I am of the (possibly controversial) opinion that there are very few truly, deliberately and consciously racist people in the world (wherein a person would be defined by that substantive, fixed quality). I would hazard a guess that they probably number just a little more than the number of humans who could be psychologically categorised as sociopaths. The rest of us, myself included, are complex and contradictory products of the societies we are all shaped by. Consider for example how innocuous and common it would be to hear “man up,” “you throw like a girl,” “don’t be a pussy,” “grow some nuts,” or “you’re the man” from someone with absolutely no conscious designs on the oppression of women. But the language, inferences, stories, values and assumptions that we learn, borrow and teach all around us – in plain sight every day – create a world which devalues women relative to men. This occurs across the full spectrum of ethnicity, religion, gender, sexual orientation and more. When this happens in barely discernible, but constant and normalised ways the task of re-educating a population is akin to explaining climate change.

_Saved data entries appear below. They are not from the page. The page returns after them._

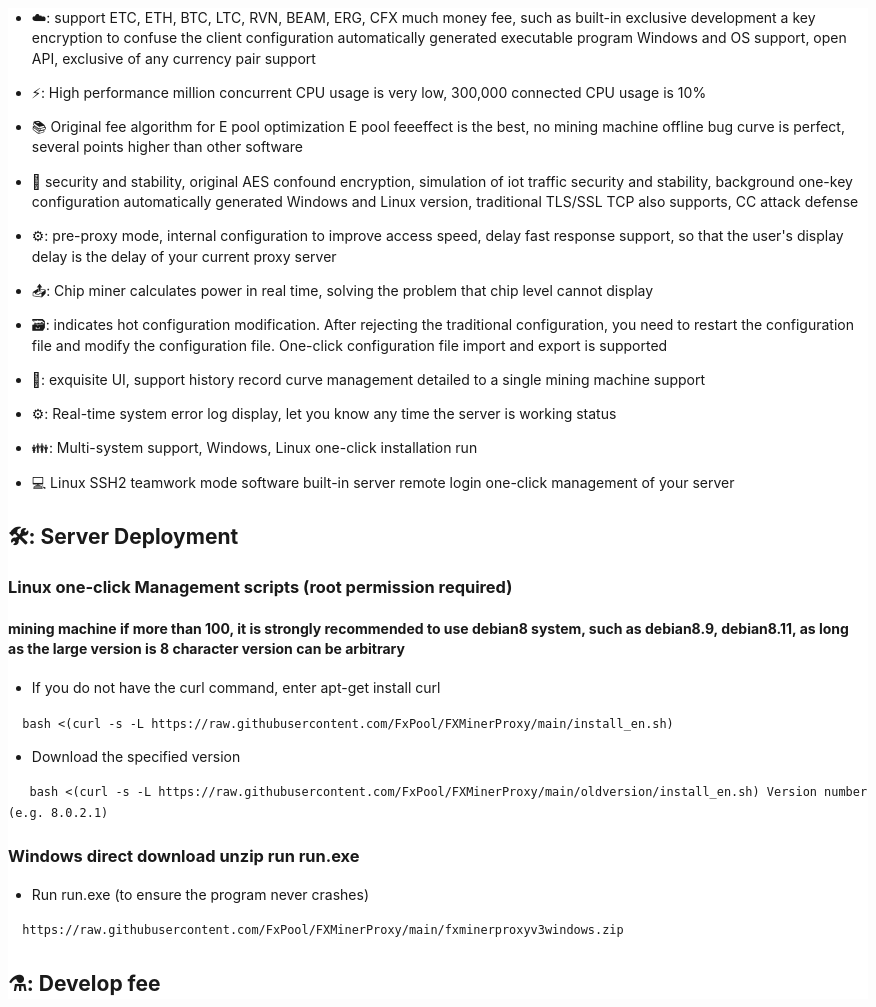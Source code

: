 * ☁️: support ETC, ETH, BTC, LTC, RVN, BEAM, ERG, CFX much money fee, such as built-in exclusive development a key encryption to confuse the client configuration automatically generated executable program Windows and OS support, open API, exclusive of any currency pair support

* ⚡: High performance million concurrent CPU usage is very low, 300,000 connected CPU usage is 10%

* 📚 Original fee algorithm for E pool optimization E pool feeeffect is the best, no mining machine offline bug curve is perfect, several points higher than other software

* 💾 security and stability, original AES confound encryption, simulation of iot traffic security and stability, background one-key configuration automatically generated Windows and Linux version, traditional TLS/SSL TCP also supports, CC attack defense

* ⚙️: pre-proxy mode, internal configuration to improve access speed, delay fast response support, so that the user's display delay is the delay of your current proxy server

* 📤: Chip miner calculates power in real time, solving the problem that chip level cannot display 

* 🗃️: indicates hot configuration modification. After rejecting the traditional configuration, you need to restart the configuration file and modify the configuration file. One-click configuration file import and export is supported

* 🎨: exquisite UI, support history record curve management detailed to a single mining machine support

* ⚙️: Real-time system error log display, let you know any time the server is working status

* 👪: Multi-system support, Windows, Linux one-click installation run

* 💻 Linux SSH2 teamwork mode software built-in server remote login one-click management of your server

## 🛠️: Server Deployment

### Linux one-click Management scripts (root permission required)

#### mining machine if more than 100, it is strongly recommended to use debian8 system, such as debian8.9, debian8.11, as long as the large version is 8 character version can be arbitrary

* If you do not have the curl command, enter apt-get install curl
```shell
  bash <(curl -s -L https://raw.githubusercontent.com/FxPool/FXMinerProxy/main/install_en.sh)
```
* Download the specified version
```shell
   bash <(curl -s -L https://raw.githubusercontent.com/FxPool/FXMinerProxy/main/oldversion/install_en.sh) Version number (e.g. 8.0.2.1)
```
### Windows direct download unzip run run.exe
* Run run.exe (to ensure the program never crashes)
```shell
  https://raw.githubusercontent.com/FxPool/FXMinerProxy/main/fxminerproxyv3windows.zip
```  
## ⚗️: Develop fee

Until your house floods, or you sustain a flood of murdered People of Colour, it is difficult to convince anyone of the problem linked to the solutions you are promoting.
For this reason, it’s increasingly important for us to be introspective (fewer memes, more self-awareness), reflective (adjust after the fact) and reflexive (adjust during the fact). We need to have a growth mindset and to practice the ability to step outside of our position and look critically at ourselves, even when it hurts. It’s okay to be honest about mistakes we’ve made, and we need to find a balance between the righteous anger needed to confront racism and the grace needed to allow people to reinvent themselves without being marginalised.
We may not be able to help America change any faster or more effectively than they can themselves. But we shouldn’t sit back and watch silently like this isn’t our problem, or feel – particularly for those of us who are white – that it’s safer to stay quiet. It’s not enough to not be racist, we need to be proactively anti-racist. New Zealanders should lend their voice to this moment in human history and turn their attention to the long white cloud of “casual” racism at home. We can do better.